Use of Anticoagulation Therapy in Patients With Perioperative Atrial Fibrillation After Cardiac Surgery: A Systematic Review and Meta-analysis
Additional Document Info
BACKGROUND: Perioperative atrial fibrillation (POAF) after cardiac surgery is associated with an increased risk of stroke. However, the efficacy and safety of using anticoagulation therapy in this population are unknown. METHODS: We performed a systematic review and meta-analysis of studies comparing use of anticoagulation therapy vs no anticoagulation therapy in patients with POAF after cardiac surgery. Outcomes included arterial thromboembolism (ie, stroke ± systemic embolism) and bleeding. Data were pooled using fixed-effects models.
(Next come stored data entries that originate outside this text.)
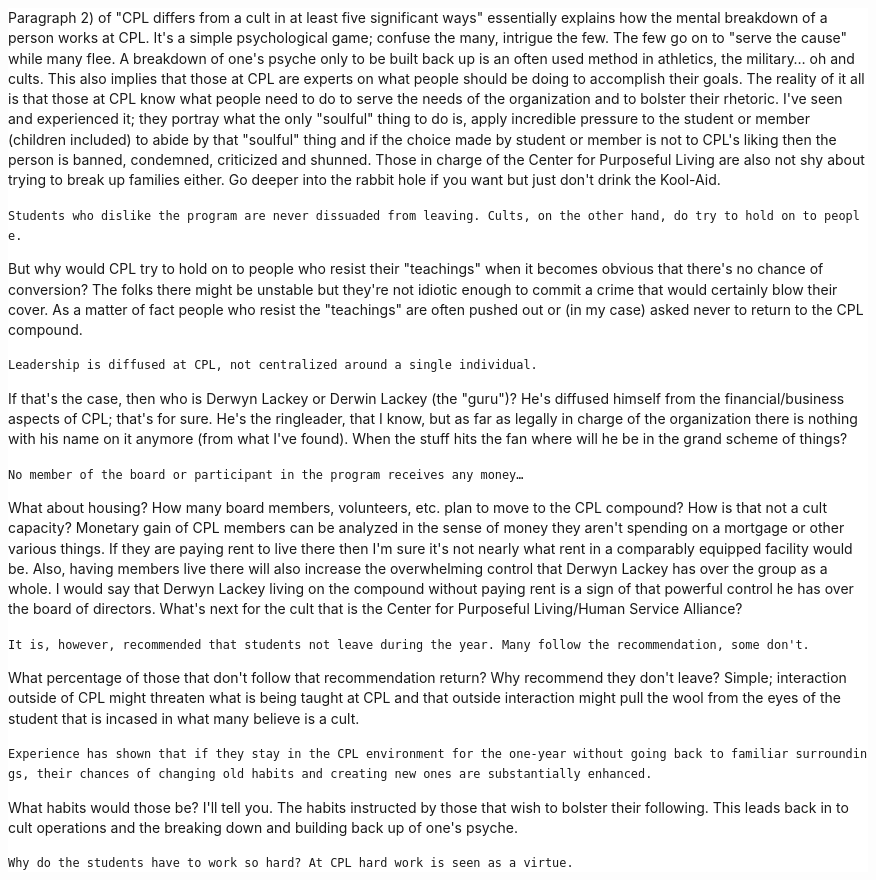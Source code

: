 Paragraph 2) of "CPL differs from a cult in at least five significant ways" essentially explains how the mental breakdown of a person works at CPL. It's a simple psychological game; confuse the many, intrigue the few. The few go on to "serve the cause" while many flee. A breakdown of one's psyche only to be built back up is an often used method in athletics, the military… oh and cults. This also implies that those at CPL are experts on what people should be doing to accomplish their goals. The reality of it all is that those at CPL know what people need to do to serve the needs of the organization and to bolster their rhetoric. I've seen and experienced it; they portray what the only "soulful" thing to do is, apply incredible pressure to the student or member (children included) to abide by that "soulful" thing and if the choice made by student or member is not to CPL's liking then the person is banned, condemned, criticized and shunned. Those in charge of the Center for Purposeful Living are also not shy about trying to break up families either. Go deeper into the rabbit hole if you want but just don't drink the Kool-Aid.

    Students who dislike the program are never dissuaded from leaving. Cults, on the other hand, do try to hold on to people.

But why would CPL try to hold on to people who resist their "teachings" when it becomes obvious that there's no chance of conversion? The folks there might be unstable but they're not idiotic enough to commit a crime that would certainly blow their cover. As a matter of fact people who resist the "teachings" are often pushed out or (in my case) asked never to return to the CPL compound.

    Leadership is diffused at CPL, not centralized around a single individual.

If that's the case, then who is Derwyn Lackey or Derwin Lackey (the "guru")? He's diffused himself from the financial/business aspects of CPL; that's for sure. He's the ringleader, that I know, but as far as legally in charge of the organization there is nothing with his name on it anymore (from what I've found). When the stuff hits the fan where will he be in the grand scheme of things?

    No member of the board or participant in the program receives any money…

What about housing? How many board members, volunteers, etc. plan to move to the CPL compound? How is that not a cult capacity? Monetary gain of CPL members can be analyzed in the sense of money they aren't spending on a mortgage or other various things. If they are paying rent to live there then I'm sure it's not nearly what rent in a comparably equipped facility would be. Also, having members live there will also increase the overwhelming control that Derwyn Lackey has over the group as a whole. I would say that Derwyn Lackey living on the compound without paying rent is a sign of that powerful control he has over the board of directors. What's next for the cult that is the Center for Purposeful Living/Human Service Alliance?

    It is, however, recommended that students not leave during the year. Many follow the recommendation, some don't.

What percentage of those that don't follow that recommendation return? Why recommend they don't leave? Simple; interaction outside of CPL might threaten what is being taught at CPL and that outside interaction might pull the wool from the eyes of the student that is incased in what many believe is a cult.

    Experience has shown that if they stay in the CPL environment for the one-year without going back to familiar surroundings, their chances of changing old habits and creating new ones are substantially enhanced.

What habits would those be? I'll tell you. The habits instructed by those that wish to bolster their following. This leads back in to cult operations and the breaking down and building back up of one's psyche.

    Why do the students have to work so hard? At CPL hard work is seen as a virtue.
We reported summary risk ratios (RRs) for studies with multivariable adjustment and estimated absolute risk differences with 95% confidence intervals (CIs). RESULTS: Nine observational studies met eligibility criteria. No randomized trials were identified. Of the 254,200 POAF patients included, 27.3% received anticoagulation. Six studies reported outcomes after long-term follow-up (median 5.0 years; range 4.2-10.0). The risk of arterial thromboembolism was lower in patients receiving anticoagulation therapy (RR 0.83; 95% CI, 0.69-0.99; I2 = 57%; P = 0.04; 6 studies). The estimated short-term and long-term absolute risk reductions in arterial thromboembolism with use of anticoagulation therapy were 0.8% (95% CI, 0.4-1.4) and 2 events per 1000 person-years (95% CI, 0-4), respectively. The risk of bleeding was higher in patients receiving anticoagulation therapy (RR 3.22; 95% CI, 2.82-3.68; I2 = 98%; P < 0.001; 2 studies). The estimated short-term and long-term absolute risk increases in bleeding with use of anticoagulation therapy were 0.5% (95% CI, 0.4-0.6) and 42 events per 1000 person-years (95% CI, 35-51), respectively. CONCLUSIONS: Use of anticoagulation therapy is associated with a small reduction in the risk of arterial thromboembolism, but also an increased risk of bleeding. Randomized controlled trials are needed to address this issue.